Notice: If the addressing mode in the source operand does not require the source register, then the source register field are not in use. In such a case the numeric value of the field (bits 6-8) is equal to zero.
-
Bits 3-5: This field refers to the addressing mode of the destination operand. Depending on the numeric value of this field (bits 3-5) , the instruction may refer to additional word (second additional word)
-
Bits 0-2: This field refers to the register of the destination operand. The field (bits 0-2) maps its numeric value n to register rn.
Notice: If the addressing mode in the destination operand does not require the destination register, then the source register field are not in use. In such a case the numeric value of the field (bits 6-8) is equal to zero.

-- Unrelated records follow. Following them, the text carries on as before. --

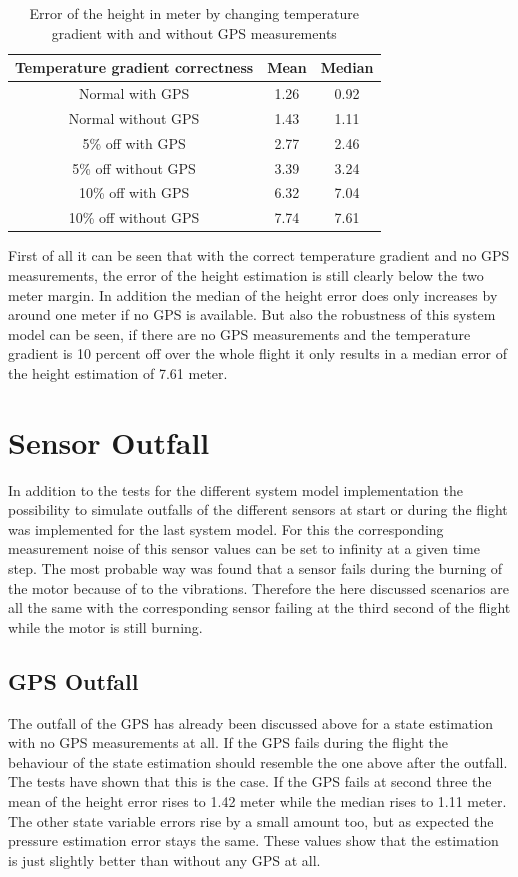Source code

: \begin{table}[h!]
\centering
\begin{tabular}{ccc}
\hline
\multicolumn{1}{|c|}{Temperature gradient correctness} & \multicolumn{1}{|c|}{Mean}& \multicolumn{1}{|c|}{Median} \\ \hline
Normal with GPS 	& 1.26 		& 0.92\\
Normal without GPS	& 1.43	 	& 1.11\\
5\% off with GPS 	& 2.77	 	& 2.46\\
5\% off without GPS 	& 3.39	 	& 3.24\\
10\% off with GPS 	& 6.32	 	& 7.04\\
10\% off without GPS 	& 7.74 		& 7.61
\end{tabular}
\caption{Error of the height in meter by changing temperature gradient with and without GPS measurements}
\label{tab:ErrorChangingTempGradWithWithoutGPS}
\end{table}

First of all it can be seen that with the correct temperature gradient and no GPS measurements,
the error of the height estimation is still clearly below the two meter margin.
In addition the median of the height error does only increases by around one meter if no GPS is available.
But also the robustness of this system model can be seen, if there are no GPS measurements
and the temperature gradient is 10 percent off over the whole flight it only results in a median error of the height estimation of 7.61 meter.

\section{Sensor Outfall}
In addition to the tests for the different system model implementation
the possibility to simulate outfalls of the different sensors at start or during the flight was implemented for the last system model.
For this the corresponding measurement noise of this sensor values can be set to infinity at a given time step.
The most probable way was found that a sensor fails during the burning of the motor because of to the vibrations.
Therefore the here discussed scenarios are all the same with the corresponding sensor failing at the third second of the flight while the motor is still burning.

\subsection{GPS Outfall}
The outfall of the GPS has already been discussed above for a state estimation with no GPS measurements at all.
If the GPS fails during the flight the behaviour of the state estimation should resemble the one above after the outfall.
The tests have shown that this is the case.
If the GPS fails at second three the mean of the height error rises to 1.42 meter while the median rises to 1.11 meter.
The other state variable errors rise by a small amount too, but as expected the pressure estimation error stays the same.
These values show that the estimation is just slightly better than without any GPS at all.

There are six types of addressing modes in our assembly language, some of these modes require additional information, i.e. additional word. The following table provides information on all types of addressing mode.
First Word | Additional Word | Operand | Way of Writing |   Example  | ||
---|---|---|---|---|---|---|
Field Value | Name | Register | ||||
0 | Instant addressing | zero (not in use) | yes | The numeric value of the operand is determined by the numeric value of the additional word. | The operand is a number preceded by the '#' sign. | mov #-1,r2 |
1 | Direct addressing | zero (not in use) | yes | The additional word contains memory address. The numeric value of the operand is the value of this address. | The operand is a label, either declared or expected to be declared later in the file. | mov x,r2 |
2 | Indirect addressing | zero (not in use) | yes | The numeric value of the additional word contains memory address. The value of this address is also a memory address. The value of the second address is the numeric value of the operand. | Indirect addressing is indicated by the '@' sign which appeared just before the label. The label is declared in the same way as in the direct addressing mode. | mov @x,r2 |
3 | Direct register addressing | n (positive integer) | no | Register rn contains the value of the operand. | The operand is a legal register name. | mov r1,r2 |
4 | Indirect register addressing | n (positive integer)) | no | Register rn contains information on memory address. This memory address contains the operand. | The operand is a legal register name indicated by the '@' sign. | mov @r1,r2 |
Machine instruction may be classified into three different classes (according to the number of operands appeared in each instruction).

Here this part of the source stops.